En las pequeñas ferreterías de mi barrio hubo más actividad de la habitual. Sobre todo los más mayores, se acercaban a menudo buscando linternas, generadores, radios, pero no encontré ninguna que tuviera nada de eso, a pesar de lo cual la gente se quedaba un rato a charlar y conspirar y contar lo último que sabían de la situación.

Otra postal del día: los grupos de personas desconocidas arremolinadas en un banco del parque o en medio de la acera alrededor de un pequeño transistor que alguien había tenido el gran gesto de compartir públicamente. Ahí se suscitaba el debate, las teorías y también, por supuesto, los chistes y las risas.

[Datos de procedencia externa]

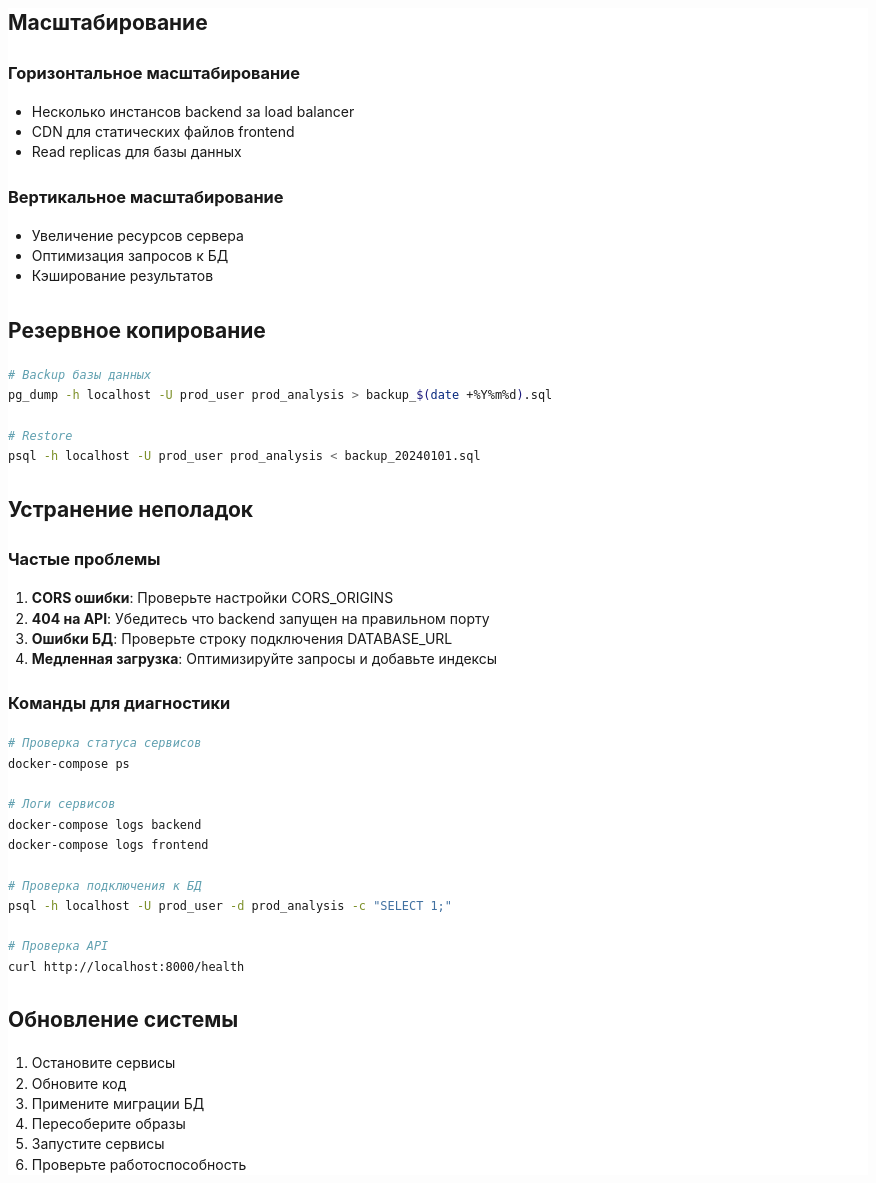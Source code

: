 ## Масштабирование

### Горизонтальное масштабирование
- Несколько инстансов backend за load balancer
- CDN для статических файлов frontend
- Read replicas для базы данных

### Вертикальное масштабирование
- Увеличение ресурсов сервера
- Оптимизация запросов к БД
- Кэширование результатов

## Резервное копирование

```bash
# Backup базы данных
pg_dump -h localhost -U prod_user prod_analysis > backup_$(date +%Y%m%d).sql

# Restore
psql -h localhost -U prod_user prod_analysis < backup_20240101.sql
```

## Устранение неполадок

### Частые проблемы

1. **CORS ошибки**: Проверьте настройки CORS_ORIGINS
2. **404 на API**: Убедитесь что backend запущен на правильном порту
3. **Ошибки БД**: Проверьте строку подключения DATABASE_URL
4. **Медленная загрузка**: Оптимизируйте запросы и добавьте индексы

### Команды для диагностики

```bash
# Проверка статуса сервисов
docker-compose ps

# Логи сервисов
docker-compose logs backend
docker-compose logs frontend

# Проверка подключения к БД
psql -h localhost -U prod_user -d prod_analysis -c "SELECT 1;"

# Проверка API
curl http://localhost:8000/health
```

## Обновление системы

1. Остановите сервисы
2. Обновите код
3. Примените миграции БД
4. Пересоберите образы
5. Запустите сервисы
6. Проверьте работоспособность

Como suele pasar en España en los mejores y peores momentos, tras asimilar la contingencia la gente terminó peregrinando hacia los bares y cafeterías. En un día afortunadamente radiante y soleado, muchos pasaron las últimas horas de la tarde compartiendo unas cañas menos frías de lo normal, pero cervezas al fin.

De hecho, con los bares abarrotados empezó a llegar otra vez el servicio eléctrico, internet, la cobertura del móvil, y nadie se apuró para irse a casa. Se compartieron vítores y alegrías en el bar, y desde allí empezaron las videollamadas y la puesta al día con familiares y amigos.

Entre la avalancha de mensajes que irrumpió en mi móvil en cuanto tuve servicio, cerca de ocho horas después, he de decir que muchos eran memes. En varios de los grupos de WhatsApp las personas también contaban que por fin habían conocido a varios de sus vecinos o que habían pasado rato jugando con sus hijos o tomando el sol en el parque, o bromeaban en serio confesando el trabajo que les había costado encontrar un lugar sin Google Maps.

En fin, que, sin restar importancia a quienes enfrentaron verdadero peligro (como quienes dependen de dispositivos para respirar) así como al daño económico real por el peor apagón de la historia de España, la cosa tampoco fue para tanto, al menos en mi experiencia, y tal vez porque siendo cubana tengo un entrenamiento casi innato para esos acontecimientos. Pero no fui la única.

En todo caso, me quedo con otra postal del día: mi cuñado acogió a varias de los cientos de personas que se quedaron varadas en un tren en su pequeño pueblo de la provincia de Zaragoza. Fue hasta allí y se llevó a dos familias con niños para su casa, para que no pasaran la noche en el suelo del pabellón del pueblo. Cuando por fin tuvo internet, nos mandó una foto de su hijo, compartiendo su cama con otras dos niñas desconocidas, pero a partir de ahora, sus nuevas amigas.